WHAT IS NEEDED: Which lines below include "true"? Copy them all.

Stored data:
________________________________________
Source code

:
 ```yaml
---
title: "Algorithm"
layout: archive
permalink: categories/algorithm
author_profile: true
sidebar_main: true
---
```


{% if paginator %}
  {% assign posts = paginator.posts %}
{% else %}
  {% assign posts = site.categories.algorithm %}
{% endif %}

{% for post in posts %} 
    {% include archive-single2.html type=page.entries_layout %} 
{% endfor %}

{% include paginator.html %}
________________________________________
RESPONSE AREA:
author_profile: true
sidebar_main: true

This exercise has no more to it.